Members of the confectionery industry, as well as other sugar users in the food industry as a whole, have been filing pleas for increased tariff rate quotas (TRQs) for some time. Meanwhile, sugar growers argue that US sugar prices are affordable, despite sugar prices well above those of other countries.
The Sweetener Users Association (SUA) said in a statement: “In an undersupplied market with record or near-record prices, every additional ton of sugar is helpful. We remain concerned that because USDA may currently be overestimating available supplies and underestimating actual demand, this TRQ increase may not result in fully adequate stocks. USDA has stated that further adjustments during 2011 are possible, and we commend the department for that posture.”
The USDA said it determined that additional supplies were needed in the US market amid climbing retail food prices, and has increased the tariff rate quota for the 2011 fiscal year by 120,000 short tons, bringing the total to 1.676 million tons.
Sugar is the only major agricultural product in the United States that is subject to import quotas, and only Mexico is exempt, under the North American Free Trade Agreement.
The SUA said that the USDA’s decision to increase the TRQ for the second time this year reflects an urgent need to reform US sugar policy.

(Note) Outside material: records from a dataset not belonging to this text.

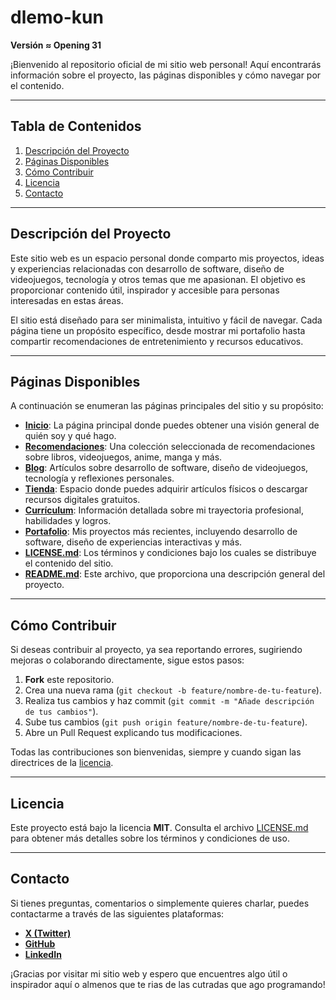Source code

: # **dlemo-kun**

**Versión ≈ Opening 31**

¡Bienvenido al repositorio oficial de mi sitio web personal! Aquí encontrarás información sobre el proyecto, las páginas disponibles y cómo navegar por el contenido.

---

## **Tabla de Contenidos**

1. [Descripción del Proyecto](#descripción-del-proyecto)
2. [Páginas Disponibles](#páginas-disponibles)
3. [Cómo Contribuir](#cómo-contribuir)
4. [Licencia](#licencia)
5. [Contacto](#contacto)

---

## **Descripción del Proyecto**

Este sitio web es un espacio personal donde comparto mis proyectos, ideas y experiencias relacionadas con desarrollo de software, diseño de videojuegos, tecnología y otros temas que me apasionan. El objetivo es proporcionar contenido útil, inspirador y accesible para personas interesadas en estas áreas.

El sitio está diseñado para ser minimalista, intuitivo y fácil de navegar. Cada página tiene un propósito específico, desde mostrar mi portafolio hasta compartir recomendaciones de entretenimiento y recursos educativos.

---

## **Páginas Disponibles**

A continuación se enumeran las páginas principales del sitio y su propósito:

- **[Inicio](https://dlemo-kun.github.io/)**: La página principal donde puedes obtener una visión general de quién soy y qué hago.
- **[Recomendaciones](https://dlemo-kun.github.io/recommendations)**: Una colección seleccionada de recomendaciones sobre libros, videojuegos, anime, manga y más.
- **[Blog](https://dlemo-kun.github.io/blog)**: Artículos sobre desarrollo de software, diseño de videojuegos, tecnología y reflexiones personales.
- **[Tienda](https://dlemo-kun.github.io/shop)**: Espacio donde puedes adquirir artículos físicos o descargar recursos digitales gratuitos.
- **[Currículum](https://dlemo-kun.github.io/resume)**: Información detallada sobre mi trayectoria profesional, habilidades y logros.
- **[Portafolio](https://dlemo-kun.github.io/portfolio)**: Mis proyectos más recientes, incluyendo desarrollo de software, diseño de experiencias interactivas y más.
- **[LICENSE.md](https://dlemo-kun.github.io/LICENSE)**: Los términos y condiciones bajo los cuales se distribuye el contenido del sitio.
- **[README.md](https://dlemo-kun.github.io/README)**: Este archivo, que proporciona una descripción general del proyecto.

---

## **Cómo Contribuir**

Si deseas contribuir al proyecto, ya sea reportando errores, sugiriendo mejoras o colaborando directamente, sigue estos pasos:

1. **Fork** este repositorio.
2. Crea una nueva rama (`git checkout -b feature/nombre-de-tu-feature`).
3. Realiza tus cambios y haz commit (`git commit -m "Añade descripción de tus cambios"`).
4. Sube tus cambios (`git push origin feature/nombre-de-tu-feature`).
5. Abre un Pull Request explicando tus modificaciones.

Todas las contribuciones son bienvenidas, siempre y cuando sigan las directrices de la [licencia](https://dlemo-kun.github.io/LICENSE).

---

## **Licencia**

Este proyecto está bajo la licencia **MIT**. Consulta el archivo [LICENSE.md](https://dlemo-kun.github.io/LICENSE) para obtener más detalles sobre los términos y condiciones de uso.

---

## **Contacto**

Si tienes preguntas, comentarios o simplemente quieres charlar, puedes contactarme a través de las siguientes plataformas:

- **[X (Twitter)](https://x.com/dlemo_kun?s=09l)**
- **[GitHub](https://github.com/dlemo-kun)**
- **[LinkedIn](https://www.linkedin.com/in/diego-alejandro-lemos-g%C3%B3mez-a5226134b)**

¡Gracias por visitar mi sitio web y espero que encuentres algo útil o inspirador aquí o almenos que te rias de las cutradas que ago programando!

“SUA and its members continue to advocate for additional quota increases that will be necessary to ensure adequate supplies, and will help consumers, small businesses, and workers without harming producers in any way,” the association said.
The United States is the world’s largest consumer of sweeteners, including sugar and high fructose corn syrup, and is one of the world’s biggest sweetener importers, according to the USDA.